The father of a disabled girl denied a school place for being a health and safety risk has described the school’s attempt to apologise as “an insult”.

Anthony Miller was devastated when 11-year-old Idayah, who suffers from cerebral palsy, was rejected from the elite Harris Academy, Crystal Palace, after being told her wheelchair would block other children using the crowded corridors.

The reasons for the academy's refusal to accept the little girl were outlined in a letter from headteacher Steve Kenning.

He said Idayah would suffer low self- esteem because her “academic ability is quite low” and Harris was “a high pressure, high performing academy” where she would struggle to keep up with her friends.

Mr Miller, who has won the right to have Idayah educated in a mainstream school at a tribunal, has since received an apology from the Harris Federation for the wording of their original letter.

But the school has cancelled an independent appeal hearing into the matter, telling him he needs to go through the Special Education Needs Tribunal.

He said: “I want a place, not an apology.”

The tribunal has since said it cannot help Mr Miller, who has been referred to the Department for Education.

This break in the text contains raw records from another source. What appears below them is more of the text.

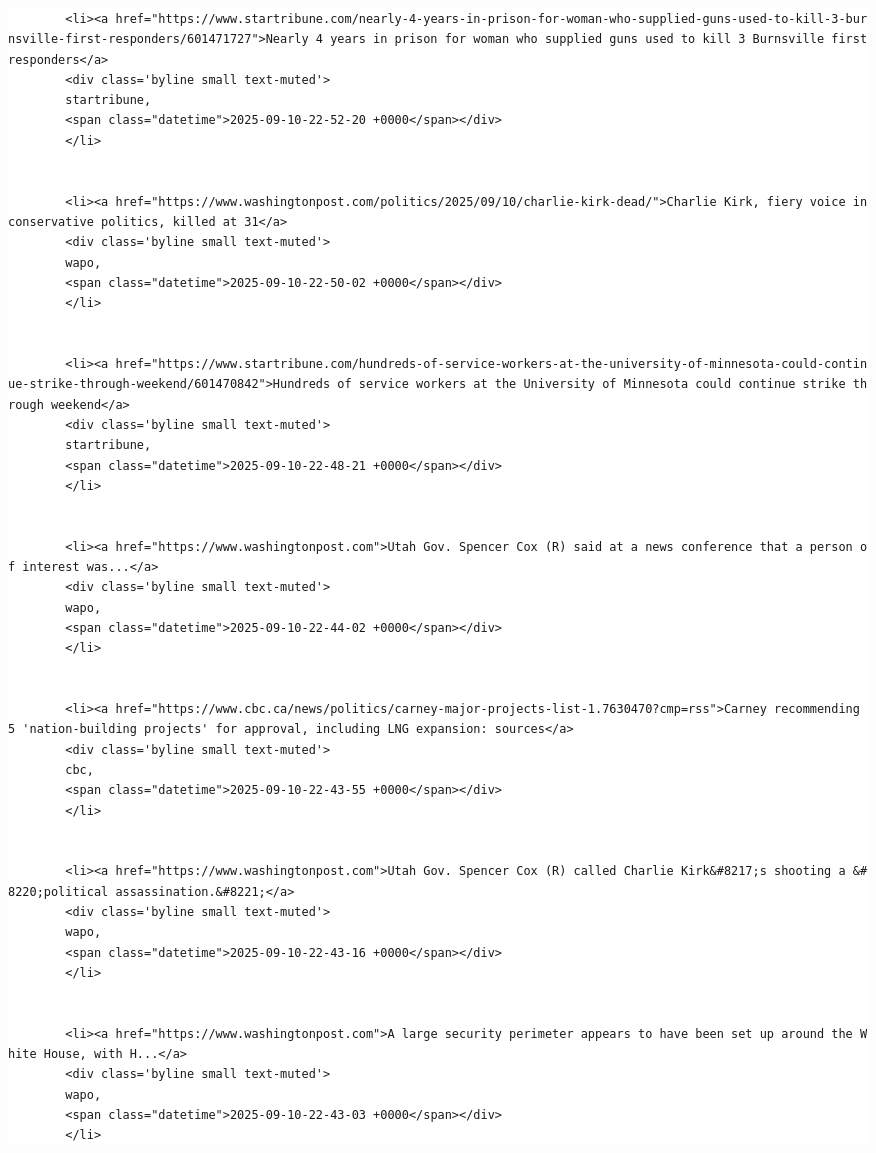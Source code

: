
            <li><a href="https://www.startribune.com/nearly-4-years-in-prison-for-woman-who-supplied-guns-used-to-kill-3-burnsville-first-responders/601471727">Nearly 4 years in prison for woman who supplied guns used to kill 3 Burnsville first responders</a>
            <div class='byline small text-muted'>
            startribune, 
            <span class="datetime">2025-09-10-22-52-20 +0000</span></div>
            </li>
        

            <li><a href="https://www.washingtonpost.com/politics/2025/09/10/charlie-kirk-dead/">Charlie Kirk, fiery voice in conservative politics, killed at 31</a>
            <div class='byline small text-muted'>
            wapo, 
            <span class="datetime">2025-09-10-22-50-02 +0000</span></div>
            </li>
        

            <li><a href="https://www.startribune.com/hundreds-of-service-workers-at-the-university-of-minnesota-could-continue-strike-through-weekend/601470842">Hundreds of service workers at the University of Minnesota could continue strike through weekend</a>
            <div class='byline small text-muted'>
            startribune, 
            <span class="datetime">2025-09-10-22-48-21 +0000</span></div>
            </li>
        

            <li><a href="https://www.washingtonpost.com">Utah Gov. Spencer Cox (R) said at a news conference that a person of interest was...</a>
            <div class='byline small text-muted'>
            wapo, 
            <span class="datetime">2025-09-10-22-44-02 +0000</span></div>
            </li>
        

            <li><a href="https://www.cbc.ca/news/politics/carney-major-projects-list-1.7630470?cmp=rss">Carney recommending 5 'nation-building projects' for approval, including LNG expansion: sources</a>
            <div class='byline small text-muted'>
            cbc, 
            <span class="datetime">2025-09-10-22-43-55 +0000</span></div>
            </li>
        

            <li><a href="https://www.washingtonpost.com">Utah Gov. Spencer Cox (R) called Charlie Kirk&#8217;s shooting a &#8220;political assassination.&#8221;</a>
            <div class='byline small text-muted'>
            wapo, 
            <span class="datetime">2025-09-10-22-43-16 +0000</span></div>
            </li>
        

            <li><a href="https://www.washingtonpost.com">A large security perimeter appears to have been set up around the White House, with H...</a>
            <div class='byline small text-muted'>
            wapo, 
            <span class="datetime">2025-09-10-22-43-03 +0000</span></div>
            </li>
        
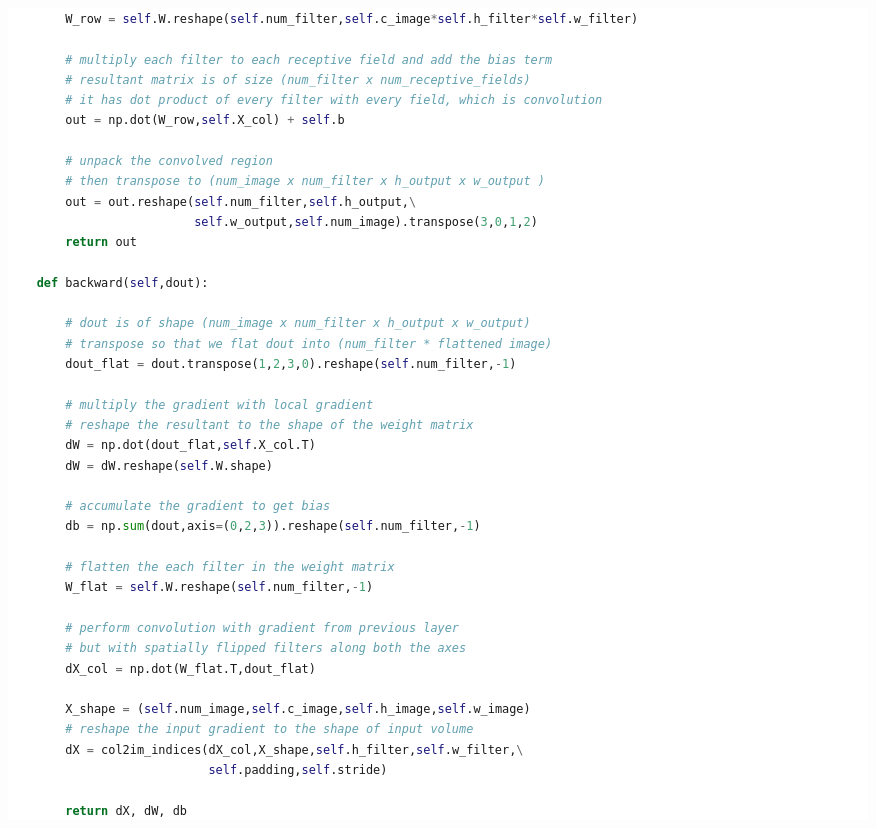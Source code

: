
 ```python
        W_row = self.W.reshape(self.num_filter,self.c_image*self.h_filter*self.w_filter)
        
        # multiply each filter to each receptive field and add the bias term
        # resultant matrix is of size (num_filter x num_receptive_fields)
        # it has dot product of every filter with every field, which is convolution
        out = np.dot(W_row,self.X_col) + self.b

        # unpack the convolved region
        # then transpose to (num_image x num_filter x h_output x w_output )
        out = out.reshape(self.num_filter,self.h_output,\
                          self.w_output,self.num_image).transpose(3,0,1,2)
        return out

    def backward(self,dout):
        
        # dout is of shape (num_image x num_filter x h_output x w_output)
        # transpose so that we flat dout into (num_filter * flattened image)
        dout_flat = dout.transpose(1,2,3,0).reshape(self.num_filter,-1)
        
        # multiply the gradient with local gradient
        # reshape the resultant to the shape of the weight matrix
        dW = np.dot(dout_flat,self.X_col.T)
        dW = dW.reshape(self.W.shape)

        # accumulate the gradient to get bias
        db = np.sum(dout,axis=(0,2,3)).reshape(self.num_filter,-1)

        # flatten the each filter in the weight matrix
        W_flat = self.W.reshape(self.num_filter,-1)

        # perform convolution with gradient from previous layer
        # but with spatially flipped filters along both the axes
        dX_col = np.dot(W_flat.T,dout_flat)

        X_shape = (self.num_image,self.c_image,self.h_image,self.w_image)
        # reshape the input gradient to the shape of input volume
        dX = col2im_indices(dX_col,X_shape,self.h_filter,self.w_filter,\
                            self.padding,self.stride)
        
        return dX, dW, db
```


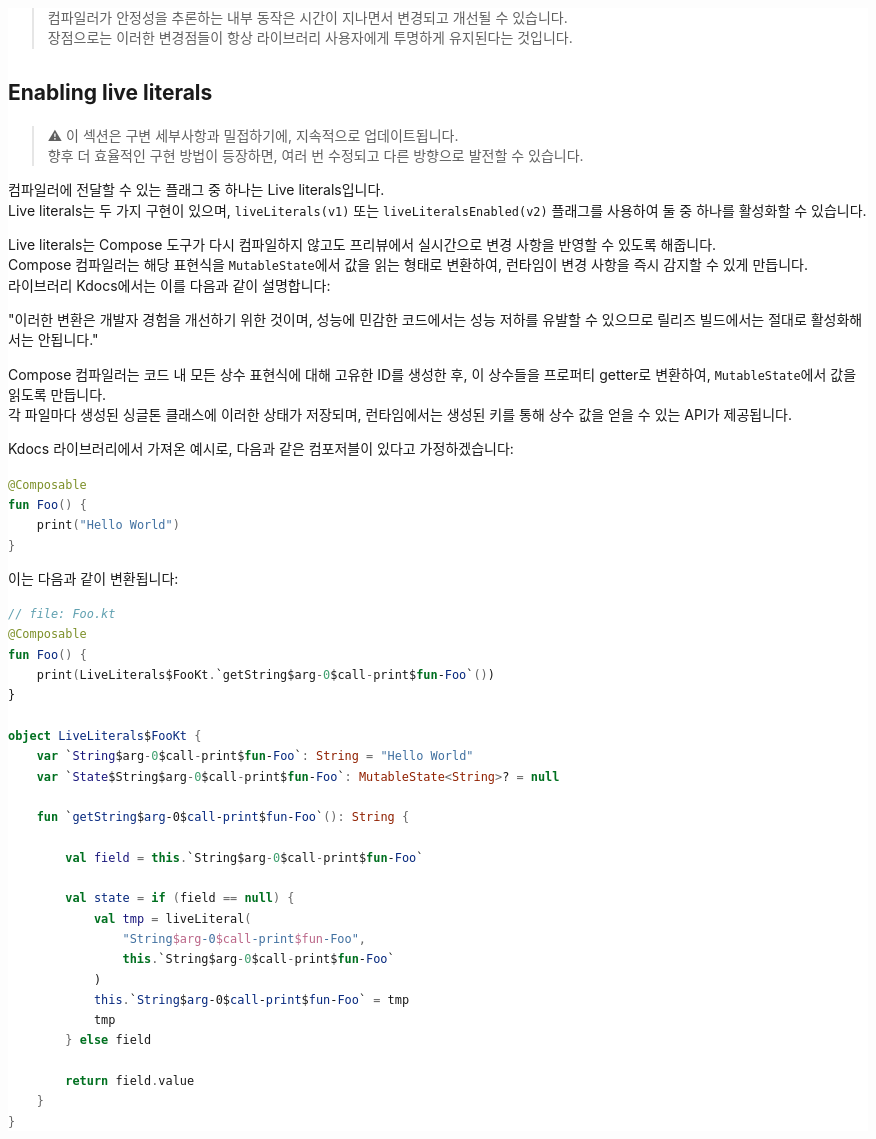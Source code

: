 > 컴파일러가 안정성을 추론하는 내부 동작은 시간이 지나면서 변경되고 개선될 수 있습니다.  
> 장점으로는 이러한 변경점들이 항상 라이브러리 사용자에게 투명하게 유지된다는 것입니다.

## Enabling live literals

> ⚠️ 이 섹션은 구변 세부사항과 밀접하기에, 지속적으로 업데이트됩니다.  
> 향후 더 효율적인 구현 방법이 등장하면, 여러 번 수정되고 다른 방향으로 발전할 수 있습니다.

컴파일러에 전달할 수 있는 플래그 중 하나는 Live literals입니다.  
Live literals는 두 가지 구현이 있으며, `liveLiterals(v1)` 또는 `liveLiteralsEnabled(v2)` 플래그를 사용하여 둘 중 하나를 활성화할 수 있습니다. 

Live literals는 Compose 도구가 다시 컴파일하지 않고도 프리뷰에서 실시간으로 변경 사항을 반영할 수 있도록 해줍니다.  
Compose 컴파일러는 해당 표현식을 `MutableState`에서 값을 읽는 형태로 변환하여, 런타임이 변경 사항을 즉시 감지할 수 있게 만듭니다.  
라이브러리 Kdocs에서는 이를 다음과 같이 설명합니다:

"이러한 변환은 개발자 경험을 개선하기 위한 것이며, 성능에 민감한 코드에서는 성능 저하를 유발할 수 있으므로 릴리즈 빌드에서는 절대로 활성화해서는 안됩니다."

Compose 컴파일러는 코드 내 모든 상수 표현식에 대해 고유한 ID를 생성한 후, 이 상수들을 프로퍼티 getter로 변환하여, `MutableState`에서 값을 읽도록 만듭니다.   
각 파일마다 생성된 싱글톤 클래스에 이러한 상태가 저장되며, 런타임에서는 생성된 키를 통해 상수 값을 얻을 수 있는 API가 제공됩니다.

Kdocs 라이브러리에서 가져온 예시로, 다음과 같은 컴포저블이 있다고 가정하겠습니다:

```kotlin
@Composable
fun Foo() {
    print("Hello World")
}
```

이는 다음과 같이 변환됩니다:

```kotlin
// file: Foo.kt
@Composable
fun Foo() {
    print(LiveLiterals$FooKt.`getString$arg-0$call-print$fun-Foo`())
}

object LiveLiterals$FooKt {
    var `String$arg-0$call-print$fun-Foo`: String = "Hello World"
    var `State$String$arg-0$call-print$fun-Foo`: MutableState<String>? = null

    fun `getString$arg-0$call-print$fun-Foo`(): String {

        val field = this.`String$arg-0$call-print$fun-Foo`

        val state = if (field == null) {
            val tmp = liveLiteral(
                "String$arg-0$call-print$fun-Foo",
                this.`String$arg-0$call-print$fun-Foo`
            )
            this.`String$arg-0$call-print$fun-Foo` = tmp
            tmp
        } else field
        
        return field.value
    }
}
```

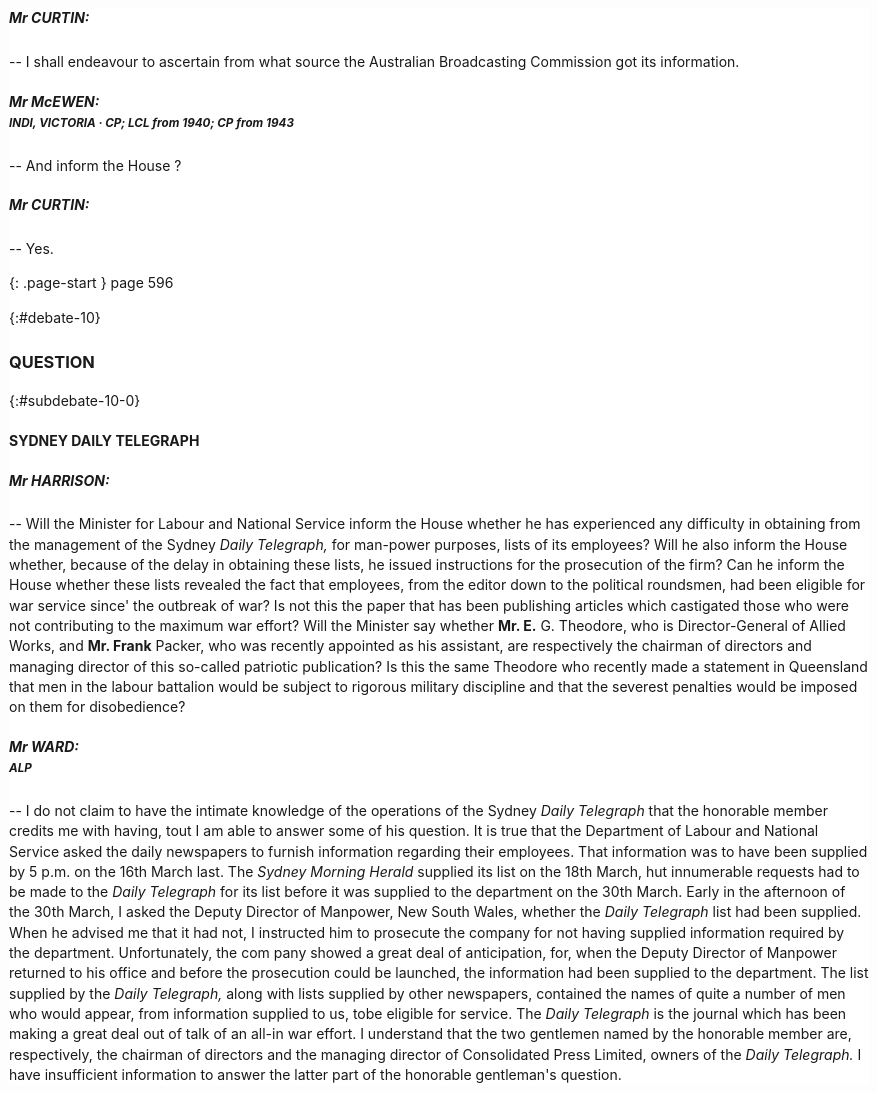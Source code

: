 ##### Mr CURTIN:

-- I shall endeavour to ascertain from what source the Australian Broadcasting Commission got its information. 

##### Mr McEWEN:<br><small class="text-muted">INDI, VICTORIA &middot; CP; LCL from 1940; CP from 1943</small>

--  And inform the House ? 

##### Mr CURTIN:

-- Yes. 

{: .page-start }
page 596

{:#debate-10}
### QUESTION

{:#subdebate-10-0}
#### SYDNEY DAILY TELEGRAPH

##### Mr HARRISON:

-- Will the Minister for Labour and National Service inform the House whether he has experienced any difficulty in obtaining from the management of the Sydney  *Daily Telegraph,*  for man-power purposes, lists of its employees? Will he also inform the House whether, because of the delay in obtaining these lists, he issued instructions for the prosecution of the firm? Can he inform the House whether these lists revealed the fact that employees, from the editor down to the political roundsmen, had been eligible for war service since' the outbreak of war? Is not this the paper that has been publishing articles which castigated those who were not contributing to the maximum war effort? Will the Minister say whether  **Mr. E.**  G. Theodore, who is Director-General of Allied Works, and  **Mr. Frank**  Packer, who was recently appointed as his assistant, are respectively the  chairman  of directors and managing director of this so-called patriotic publication? Is this the same Theodore who recently made a statement in Queensland that men in the labour battalion would be subject to rigorous military discipline and that the severest penalties would be imposed on them for disobedience? 

##### Mr WARD:<br><small class="text-muted">ALP</small>

-- I do not claim to have the intimate knowledge of the operations of the Sydney  *Daily Telegraph*  that the honorable member credits me with having, tout I am able to answer some of his question. It is true that the Department of Labour and National Service asked the daily newspapers to furnish information regarding their employees. That information was to have been supplied by 5 p.m. on the 16th March last. The  *Sydney Morning Herald*  supplied its list on the 18th March, hut innumerable requests had to be made to the  *Daily Telegraph*  for its list before it was supplied to the department on the 30th March. Early in the afternoon of the 30th March, I asked the Deputy Director of Manpower, New South Wales, whether the  *Daily Telegraph*  list had been supplied. When he advised me that it had not, I instructed him to prosecute the company for not having supplied information required by the department. Unfortunately, the com pany showed a great deal of anticipation, for, when the Deputy Director of Manpower returned to his office and before the prosecution could be launched, the information had been supplied to the department. The list supplied by the  *Daily Telegraph,*  along with lists supplied by other newspapers, contained the names of quite a number of men who would appear, from information supplied to us, tobe eligible for service. The  *Daily Telegraph*  is the journal which has been making a great deal out of talk of an all-in war effort. I understand that the two gentlemen named by the honorable member are, respectively, the  chairman  of directors and the managing director of Consolidated Press Limited, owners of the  *Daily Telegraph.*  I have insufficient information to answer the latter part of the honorable gentleman's question.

He said: “I am in limbo at the moment. The Local Education Authority does not know what to do and the school has cancelled my appeal. In the meantime, my daughter is without education. It is ridiculous.”

A spokesman for the Harris Federation admitted the letter from Mr Kenning had been poorly drafted and inappropriate.

He said: "We have contacted the family to apologise.

"The academy is heavily oversubscribed, but gives priority in its admissions to children with statements of special educational need where the academy is named on the statement.

"When cases go to appeal and are upheld, we always do everything in our power to ensure the child has an outstanding education with us."